8. Your classes should be well-rounded. You should be working in some way on every tryout requirement at each lesson. You should not be doing motions or jumping for an hour. If you are, your coach is not doing his or her job.
9. The coach should be flexible and the lessons should be tailored to fit your needs. If your tryout requires difficult tumbling and that is your weakest area, that’s what you should be concentrating on.
10. If your lesson includes partner stunting, this is the one time that "private" doesn’t mean one-on-one. Make sure your private coach comes equipped with his/her own spotter.
Cheer gyms—Probably the number one arena for locating private coaches; check the phone book or ask around for recommendations.
Gymnastic centers—Even if you’re not looking just for gymnastics training, many now offer "Cheernastics" classes, a blend of cheerleading skills and tumbling aimed specifically at cheerleaders.
Dance studios —Many dance studios now also reserve time for classes targeted at cheerleaders.

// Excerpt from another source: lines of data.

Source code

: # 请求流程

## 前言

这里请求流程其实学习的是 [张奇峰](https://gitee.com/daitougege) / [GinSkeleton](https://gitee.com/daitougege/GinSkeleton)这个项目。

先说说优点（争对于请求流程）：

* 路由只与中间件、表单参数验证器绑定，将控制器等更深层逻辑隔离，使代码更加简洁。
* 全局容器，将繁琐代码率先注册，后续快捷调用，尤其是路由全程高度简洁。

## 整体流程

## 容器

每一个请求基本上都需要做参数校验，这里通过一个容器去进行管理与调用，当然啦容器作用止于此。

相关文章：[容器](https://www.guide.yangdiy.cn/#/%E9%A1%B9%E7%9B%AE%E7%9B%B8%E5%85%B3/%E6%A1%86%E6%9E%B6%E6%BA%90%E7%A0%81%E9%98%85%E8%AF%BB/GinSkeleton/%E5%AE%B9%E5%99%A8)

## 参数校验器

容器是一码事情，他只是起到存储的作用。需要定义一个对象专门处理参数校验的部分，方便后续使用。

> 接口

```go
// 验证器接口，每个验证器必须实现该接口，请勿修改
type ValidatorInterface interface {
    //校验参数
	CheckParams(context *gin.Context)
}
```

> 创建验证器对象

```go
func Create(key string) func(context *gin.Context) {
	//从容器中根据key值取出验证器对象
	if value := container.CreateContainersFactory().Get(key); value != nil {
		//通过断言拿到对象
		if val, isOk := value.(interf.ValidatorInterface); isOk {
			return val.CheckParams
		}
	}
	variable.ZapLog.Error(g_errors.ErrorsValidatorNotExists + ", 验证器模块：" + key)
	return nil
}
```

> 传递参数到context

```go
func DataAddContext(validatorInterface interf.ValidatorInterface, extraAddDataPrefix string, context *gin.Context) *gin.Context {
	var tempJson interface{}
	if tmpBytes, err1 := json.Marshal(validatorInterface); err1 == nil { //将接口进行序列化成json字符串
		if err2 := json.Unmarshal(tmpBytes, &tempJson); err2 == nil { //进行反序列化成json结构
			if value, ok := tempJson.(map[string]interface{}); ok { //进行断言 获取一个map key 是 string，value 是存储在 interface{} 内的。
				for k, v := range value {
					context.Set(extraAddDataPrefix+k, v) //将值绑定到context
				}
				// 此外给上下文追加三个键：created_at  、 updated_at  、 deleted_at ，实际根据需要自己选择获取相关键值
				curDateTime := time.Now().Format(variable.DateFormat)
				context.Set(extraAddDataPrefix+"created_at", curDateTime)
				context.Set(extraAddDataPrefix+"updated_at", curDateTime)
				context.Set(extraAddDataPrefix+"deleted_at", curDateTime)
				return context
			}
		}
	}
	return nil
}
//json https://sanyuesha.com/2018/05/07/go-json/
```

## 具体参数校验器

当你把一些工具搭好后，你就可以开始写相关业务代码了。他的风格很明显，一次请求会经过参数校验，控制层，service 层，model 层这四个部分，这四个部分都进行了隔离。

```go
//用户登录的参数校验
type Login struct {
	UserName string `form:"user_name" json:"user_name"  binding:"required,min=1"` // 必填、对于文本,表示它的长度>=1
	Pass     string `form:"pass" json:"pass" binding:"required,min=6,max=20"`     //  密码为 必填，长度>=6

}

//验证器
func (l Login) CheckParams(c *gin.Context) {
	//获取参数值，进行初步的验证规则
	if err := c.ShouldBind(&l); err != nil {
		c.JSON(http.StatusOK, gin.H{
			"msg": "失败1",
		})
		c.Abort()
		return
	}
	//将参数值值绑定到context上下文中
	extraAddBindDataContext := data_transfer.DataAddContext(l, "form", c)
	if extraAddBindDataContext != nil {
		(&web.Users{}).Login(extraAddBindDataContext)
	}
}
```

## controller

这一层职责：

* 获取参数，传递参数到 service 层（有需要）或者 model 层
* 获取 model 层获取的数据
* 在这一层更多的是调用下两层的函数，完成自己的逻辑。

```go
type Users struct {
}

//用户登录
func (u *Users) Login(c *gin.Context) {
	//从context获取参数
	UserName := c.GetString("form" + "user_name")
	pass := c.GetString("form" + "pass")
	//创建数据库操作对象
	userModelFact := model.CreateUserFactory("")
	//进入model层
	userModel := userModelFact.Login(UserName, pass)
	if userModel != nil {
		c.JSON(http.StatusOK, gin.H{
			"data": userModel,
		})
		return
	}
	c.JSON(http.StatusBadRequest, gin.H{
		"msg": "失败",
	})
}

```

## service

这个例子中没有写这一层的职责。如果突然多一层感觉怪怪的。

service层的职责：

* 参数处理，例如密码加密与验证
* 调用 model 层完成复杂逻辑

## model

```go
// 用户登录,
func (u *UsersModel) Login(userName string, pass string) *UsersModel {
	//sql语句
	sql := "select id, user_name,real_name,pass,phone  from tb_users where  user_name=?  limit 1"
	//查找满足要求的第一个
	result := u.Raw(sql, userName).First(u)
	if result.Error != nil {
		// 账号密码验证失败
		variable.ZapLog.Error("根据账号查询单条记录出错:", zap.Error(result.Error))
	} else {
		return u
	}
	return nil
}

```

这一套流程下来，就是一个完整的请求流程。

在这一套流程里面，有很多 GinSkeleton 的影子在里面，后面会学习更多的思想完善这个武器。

Alternate Sources While many gyms do allow for payment plans, if the cost of a private coach is holding you back, try one of these options:
• The coach of the team you are trying out for. He or she can often suggest someone or may be willing to personally help out.
• An older cheerleader already on the squad. She is familiar with the way this particular tryout is run and what skills are looked upon most favorably; she’ll have the required knowledge and experience to pass on to you.
• College cheerleaders in the area. While some may still charge for the lesson, they often charge less than a cheer gym or gymnastics center and may be just as qualified.
• Cheer companies. National cheer organizations or your state cheerleading association can often put you in touch with instructors in your area willing to give private lessons either for free or for a small charge. (Check out this issue’s "Camp Guide" for a complete list of cheer companies.)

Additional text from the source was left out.